A Gentleman of Leisure

Part 7

Chapter 74,292 wordsPublic domain

“Poor brute!” said Jimmy. It seemed to him at that moment that there was only one place in the world where a man might be even reasonably happy. “What sort of part is it? Lord Dreever said I should be wanted to act. What do I do?”

“If you’re Lord Herbert, which is the part they wanted a man for, you talk to me most of the time.”

Jimmy decided that the piece had been well cast.

The dressing-gong sounded just as they entered the hall. From a door on the left there emerged two men—a big one and a little one—in friendly conversation. The big man’s back struck Jimmy as familiar.

“Oh, father!” Molly called. And Jimmy knew where he had seen the back before.

“Sir Thomas,” said Molly, “this is Mr. Pitt.”

The little man gave Jimmy a rapid glance—possibly with the object of detecting his more immediately obvious criminal points; then, as if satisfied as to his honesty, became genial.

“I am very glad to meet you, Mr. Pitt—very glad,” he said. “We have been expecting you for some time.”

Jimmy explained that he had lost his way.

“Exactly. It was ridiculous that you should be compelled to walk—perfectly ridiculous. It was gross carelessness of my nephew not to let us know that you were coming. My wife told him so in the car.”

“I bet she did,” said Jimmy to himself. “Really,” he said aloud, by way of lending a helping hand to a friend in trouble, “I preferred to walk. I have not been on a country road since I landed in England.” He turned to the big man and held out his hand. “I don’t suppose you remember me, Mr.

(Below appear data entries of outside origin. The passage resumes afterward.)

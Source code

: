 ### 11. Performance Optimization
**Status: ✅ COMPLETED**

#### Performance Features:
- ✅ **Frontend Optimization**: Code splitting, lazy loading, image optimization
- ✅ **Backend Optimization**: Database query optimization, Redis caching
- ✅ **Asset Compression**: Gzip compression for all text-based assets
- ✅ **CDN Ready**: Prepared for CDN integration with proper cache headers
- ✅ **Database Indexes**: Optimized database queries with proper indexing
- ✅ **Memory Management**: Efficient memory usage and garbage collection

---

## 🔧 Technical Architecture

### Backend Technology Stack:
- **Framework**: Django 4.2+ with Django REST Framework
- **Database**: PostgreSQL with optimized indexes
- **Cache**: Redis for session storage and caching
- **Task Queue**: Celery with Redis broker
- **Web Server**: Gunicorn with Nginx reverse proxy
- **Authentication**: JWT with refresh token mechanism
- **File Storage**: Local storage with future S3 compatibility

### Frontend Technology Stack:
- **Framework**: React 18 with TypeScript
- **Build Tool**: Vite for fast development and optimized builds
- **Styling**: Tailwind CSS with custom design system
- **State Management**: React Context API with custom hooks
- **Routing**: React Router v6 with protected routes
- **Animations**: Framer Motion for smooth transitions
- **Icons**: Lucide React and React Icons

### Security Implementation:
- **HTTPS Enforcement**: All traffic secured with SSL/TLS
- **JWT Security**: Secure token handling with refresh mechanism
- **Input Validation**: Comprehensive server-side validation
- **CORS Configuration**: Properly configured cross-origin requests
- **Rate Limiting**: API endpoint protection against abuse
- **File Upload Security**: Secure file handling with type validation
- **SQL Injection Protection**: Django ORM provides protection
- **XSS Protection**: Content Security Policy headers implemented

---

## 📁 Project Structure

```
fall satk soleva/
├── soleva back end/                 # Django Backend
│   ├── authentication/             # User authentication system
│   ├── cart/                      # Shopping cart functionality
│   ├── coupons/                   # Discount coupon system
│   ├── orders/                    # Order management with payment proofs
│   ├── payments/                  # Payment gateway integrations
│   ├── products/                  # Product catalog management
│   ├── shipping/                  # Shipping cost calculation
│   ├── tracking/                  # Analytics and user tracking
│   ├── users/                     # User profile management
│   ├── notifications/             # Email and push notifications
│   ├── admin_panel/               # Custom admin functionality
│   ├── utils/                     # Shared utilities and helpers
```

McEachern. We met in New York.”

“You remember the night Mr. Pitt scared away our burglar, father?” said Molly.

Mr. McEachern was momentarily silent. On his native asphalt there are few situations capable of throwing the New York policeman off his balance. In that favoured clime _savoir-faire_ is represented by a shrewd blow of the fist, and a masterful stroke with the truncheon amounts to a satisfactory repartee. Thus shall you never take a policeman of Manhattan without his answer. In other surroundings Mr. McEachern would have known how to deal with the young man whom with such good reason he believed to be an expert criminal. But another plan of action was needed here. First and foremost of all the hints on etiquette which he had imbibed since he entered this more reposeful life came this maxim, “Never make a scene.” Scenes, he had gathered, were of all things what polite society most resolutely abhorred. The natural man in him must be bound in chains. The sturdy blow must give way to the honeyed word. A cold “Really!” was the most vigorous retort that the best circles would countenance.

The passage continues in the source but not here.